DIRECTIONS >>
Each line of the data below holding the word "funciones" must be copied.

[Start of Attachment]

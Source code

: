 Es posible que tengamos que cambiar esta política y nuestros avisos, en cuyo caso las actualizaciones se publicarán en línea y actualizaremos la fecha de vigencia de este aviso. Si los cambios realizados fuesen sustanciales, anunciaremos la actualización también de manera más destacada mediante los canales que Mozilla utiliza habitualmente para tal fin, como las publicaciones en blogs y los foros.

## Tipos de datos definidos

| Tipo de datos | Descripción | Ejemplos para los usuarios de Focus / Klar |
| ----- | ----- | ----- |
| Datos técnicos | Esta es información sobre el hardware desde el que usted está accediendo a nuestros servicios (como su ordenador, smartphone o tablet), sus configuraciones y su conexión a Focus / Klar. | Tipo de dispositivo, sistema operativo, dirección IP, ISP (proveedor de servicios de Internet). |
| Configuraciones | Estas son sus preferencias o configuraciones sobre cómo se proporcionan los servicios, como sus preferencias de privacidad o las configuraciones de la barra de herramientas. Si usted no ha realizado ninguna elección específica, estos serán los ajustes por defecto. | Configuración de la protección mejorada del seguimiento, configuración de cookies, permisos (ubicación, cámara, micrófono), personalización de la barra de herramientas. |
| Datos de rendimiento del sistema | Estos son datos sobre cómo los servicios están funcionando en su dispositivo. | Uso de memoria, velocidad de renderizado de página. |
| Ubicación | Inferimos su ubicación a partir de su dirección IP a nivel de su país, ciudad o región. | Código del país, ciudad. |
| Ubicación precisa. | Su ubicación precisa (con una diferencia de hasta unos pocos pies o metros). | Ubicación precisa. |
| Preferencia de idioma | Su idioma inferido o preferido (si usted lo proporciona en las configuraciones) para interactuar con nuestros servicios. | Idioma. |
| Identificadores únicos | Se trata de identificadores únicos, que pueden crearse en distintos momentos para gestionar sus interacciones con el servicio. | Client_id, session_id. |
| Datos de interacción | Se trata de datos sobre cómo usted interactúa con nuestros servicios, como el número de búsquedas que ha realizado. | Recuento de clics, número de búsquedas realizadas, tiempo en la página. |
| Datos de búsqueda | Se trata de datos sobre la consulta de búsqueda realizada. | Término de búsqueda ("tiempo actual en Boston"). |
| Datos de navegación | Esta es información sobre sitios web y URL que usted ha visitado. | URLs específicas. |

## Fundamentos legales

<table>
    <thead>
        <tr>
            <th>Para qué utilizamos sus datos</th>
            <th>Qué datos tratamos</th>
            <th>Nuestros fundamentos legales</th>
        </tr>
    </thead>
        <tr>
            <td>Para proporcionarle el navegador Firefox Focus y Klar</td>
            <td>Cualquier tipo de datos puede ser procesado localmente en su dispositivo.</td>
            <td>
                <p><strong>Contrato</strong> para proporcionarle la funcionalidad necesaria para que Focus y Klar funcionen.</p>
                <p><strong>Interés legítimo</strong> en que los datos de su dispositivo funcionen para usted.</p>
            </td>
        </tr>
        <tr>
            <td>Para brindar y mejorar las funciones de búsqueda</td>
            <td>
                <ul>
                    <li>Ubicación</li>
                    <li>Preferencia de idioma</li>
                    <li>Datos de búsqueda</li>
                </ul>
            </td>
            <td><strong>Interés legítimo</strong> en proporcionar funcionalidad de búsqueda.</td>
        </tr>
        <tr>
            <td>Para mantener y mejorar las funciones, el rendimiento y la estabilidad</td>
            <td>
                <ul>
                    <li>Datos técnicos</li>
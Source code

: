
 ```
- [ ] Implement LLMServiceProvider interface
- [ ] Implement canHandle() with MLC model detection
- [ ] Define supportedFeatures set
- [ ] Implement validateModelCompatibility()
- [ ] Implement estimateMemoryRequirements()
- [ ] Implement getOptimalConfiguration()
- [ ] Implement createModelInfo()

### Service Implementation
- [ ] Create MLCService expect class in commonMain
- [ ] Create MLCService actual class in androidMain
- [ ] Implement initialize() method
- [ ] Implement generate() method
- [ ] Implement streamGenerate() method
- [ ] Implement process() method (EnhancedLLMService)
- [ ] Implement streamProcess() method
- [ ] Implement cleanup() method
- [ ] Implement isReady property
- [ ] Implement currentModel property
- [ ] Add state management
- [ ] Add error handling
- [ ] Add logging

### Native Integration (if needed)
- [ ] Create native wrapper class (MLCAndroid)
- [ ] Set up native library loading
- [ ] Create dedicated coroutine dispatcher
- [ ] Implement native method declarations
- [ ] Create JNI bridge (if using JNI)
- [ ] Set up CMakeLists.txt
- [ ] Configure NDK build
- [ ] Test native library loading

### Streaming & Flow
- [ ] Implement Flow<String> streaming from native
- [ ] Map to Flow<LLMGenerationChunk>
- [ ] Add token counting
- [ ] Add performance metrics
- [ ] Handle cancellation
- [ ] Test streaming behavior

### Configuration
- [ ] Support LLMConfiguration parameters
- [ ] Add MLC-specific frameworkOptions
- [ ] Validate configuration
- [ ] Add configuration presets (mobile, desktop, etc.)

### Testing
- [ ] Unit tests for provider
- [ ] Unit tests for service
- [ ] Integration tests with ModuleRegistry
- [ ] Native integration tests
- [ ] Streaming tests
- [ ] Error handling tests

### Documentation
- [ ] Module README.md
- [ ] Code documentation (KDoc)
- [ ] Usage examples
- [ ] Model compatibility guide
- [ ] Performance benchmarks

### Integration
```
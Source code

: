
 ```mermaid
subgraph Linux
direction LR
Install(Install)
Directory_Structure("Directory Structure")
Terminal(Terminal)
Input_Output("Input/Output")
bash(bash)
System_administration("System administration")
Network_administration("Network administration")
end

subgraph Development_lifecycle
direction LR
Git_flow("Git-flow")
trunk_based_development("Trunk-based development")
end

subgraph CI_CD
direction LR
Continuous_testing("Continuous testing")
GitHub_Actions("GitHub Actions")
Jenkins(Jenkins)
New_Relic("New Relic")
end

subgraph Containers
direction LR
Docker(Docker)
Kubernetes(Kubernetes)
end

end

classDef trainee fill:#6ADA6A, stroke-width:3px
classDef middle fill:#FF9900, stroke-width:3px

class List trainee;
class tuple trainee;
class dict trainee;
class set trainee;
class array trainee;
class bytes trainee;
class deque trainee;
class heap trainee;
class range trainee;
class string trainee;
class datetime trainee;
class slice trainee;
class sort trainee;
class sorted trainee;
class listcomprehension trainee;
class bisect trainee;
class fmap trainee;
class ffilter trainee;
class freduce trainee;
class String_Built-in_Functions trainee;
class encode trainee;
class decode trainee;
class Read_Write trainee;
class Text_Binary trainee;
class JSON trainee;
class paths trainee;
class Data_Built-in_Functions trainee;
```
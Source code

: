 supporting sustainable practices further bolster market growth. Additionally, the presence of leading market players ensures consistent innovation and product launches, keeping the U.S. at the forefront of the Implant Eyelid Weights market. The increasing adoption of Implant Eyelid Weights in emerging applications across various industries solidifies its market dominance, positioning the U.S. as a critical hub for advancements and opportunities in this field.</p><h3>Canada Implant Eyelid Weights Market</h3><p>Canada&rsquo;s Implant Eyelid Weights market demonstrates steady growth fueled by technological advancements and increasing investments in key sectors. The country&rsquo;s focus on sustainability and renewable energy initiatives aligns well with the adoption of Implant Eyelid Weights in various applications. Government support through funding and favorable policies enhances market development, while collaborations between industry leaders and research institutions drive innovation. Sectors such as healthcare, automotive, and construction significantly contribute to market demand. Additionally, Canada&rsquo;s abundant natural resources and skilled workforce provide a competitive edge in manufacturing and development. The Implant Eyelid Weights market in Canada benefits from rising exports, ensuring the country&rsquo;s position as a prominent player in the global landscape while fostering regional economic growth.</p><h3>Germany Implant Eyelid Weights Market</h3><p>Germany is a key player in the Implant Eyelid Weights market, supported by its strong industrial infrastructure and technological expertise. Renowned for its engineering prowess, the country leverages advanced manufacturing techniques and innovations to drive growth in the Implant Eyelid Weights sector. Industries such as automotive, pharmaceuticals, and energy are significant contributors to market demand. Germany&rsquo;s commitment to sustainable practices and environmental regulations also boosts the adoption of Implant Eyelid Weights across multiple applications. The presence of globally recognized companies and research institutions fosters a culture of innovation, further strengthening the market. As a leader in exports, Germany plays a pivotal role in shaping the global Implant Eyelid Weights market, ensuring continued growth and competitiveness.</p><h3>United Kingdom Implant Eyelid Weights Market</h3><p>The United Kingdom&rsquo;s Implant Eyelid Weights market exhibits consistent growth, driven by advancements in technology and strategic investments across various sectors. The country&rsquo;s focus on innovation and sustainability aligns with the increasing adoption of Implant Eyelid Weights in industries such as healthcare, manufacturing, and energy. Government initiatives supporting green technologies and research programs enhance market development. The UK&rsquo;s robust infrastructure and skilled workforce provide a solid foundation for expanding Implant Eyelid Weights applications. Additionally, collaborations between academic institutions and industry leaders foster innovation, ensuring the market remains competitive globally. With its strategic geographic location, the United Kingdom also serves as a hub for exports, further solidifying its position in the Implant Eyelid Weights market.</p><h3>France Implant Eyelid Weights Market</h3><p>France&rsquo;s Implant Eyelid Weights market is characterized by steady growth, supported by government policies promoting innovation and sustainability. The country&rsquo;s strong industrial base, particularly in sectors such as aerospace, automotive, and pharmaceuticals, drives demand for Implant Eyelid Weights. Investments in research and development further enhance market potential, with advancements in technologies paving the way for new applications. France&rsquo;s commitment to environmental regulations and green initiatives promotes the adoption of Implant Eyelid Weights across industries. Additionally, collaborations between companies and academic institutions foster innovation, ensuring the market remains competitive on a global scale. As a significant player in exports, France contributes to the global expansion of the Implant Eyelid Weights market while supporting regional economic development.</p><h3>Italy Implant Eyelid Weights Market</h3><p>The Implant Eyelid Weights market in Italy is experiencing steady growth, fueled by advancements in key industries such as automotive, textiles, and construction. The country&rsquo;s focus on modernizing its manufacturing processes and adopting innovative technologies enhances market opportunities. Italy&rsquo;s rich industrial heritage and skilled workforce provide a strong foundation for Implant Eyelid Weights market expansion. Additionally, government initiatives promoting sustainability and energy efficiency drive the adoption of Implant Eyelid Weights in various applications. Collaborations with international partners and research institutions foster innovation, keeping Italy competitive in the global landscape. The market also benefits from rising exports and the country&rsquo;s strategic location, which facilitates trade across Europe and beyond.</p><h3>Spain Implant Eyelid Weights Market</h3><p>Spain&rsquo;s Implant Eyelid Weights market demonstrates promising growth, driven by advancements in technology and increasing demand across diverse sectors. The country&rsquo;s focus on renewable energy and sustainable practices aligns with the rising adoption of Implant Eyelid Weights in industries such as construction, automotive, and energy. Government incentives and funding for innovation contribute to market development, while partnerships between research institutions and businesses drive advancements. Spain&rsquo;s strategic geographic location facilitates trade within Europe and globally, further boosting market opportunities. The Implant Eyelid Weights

[End of Attachment]

RESULT OF THE TASK >>
            <td>Para brindar y mejorar las funciones de búsqueda</td>
            <td>Para mantener y mejorar las funciones, el rendimiento y la estabilidad</td>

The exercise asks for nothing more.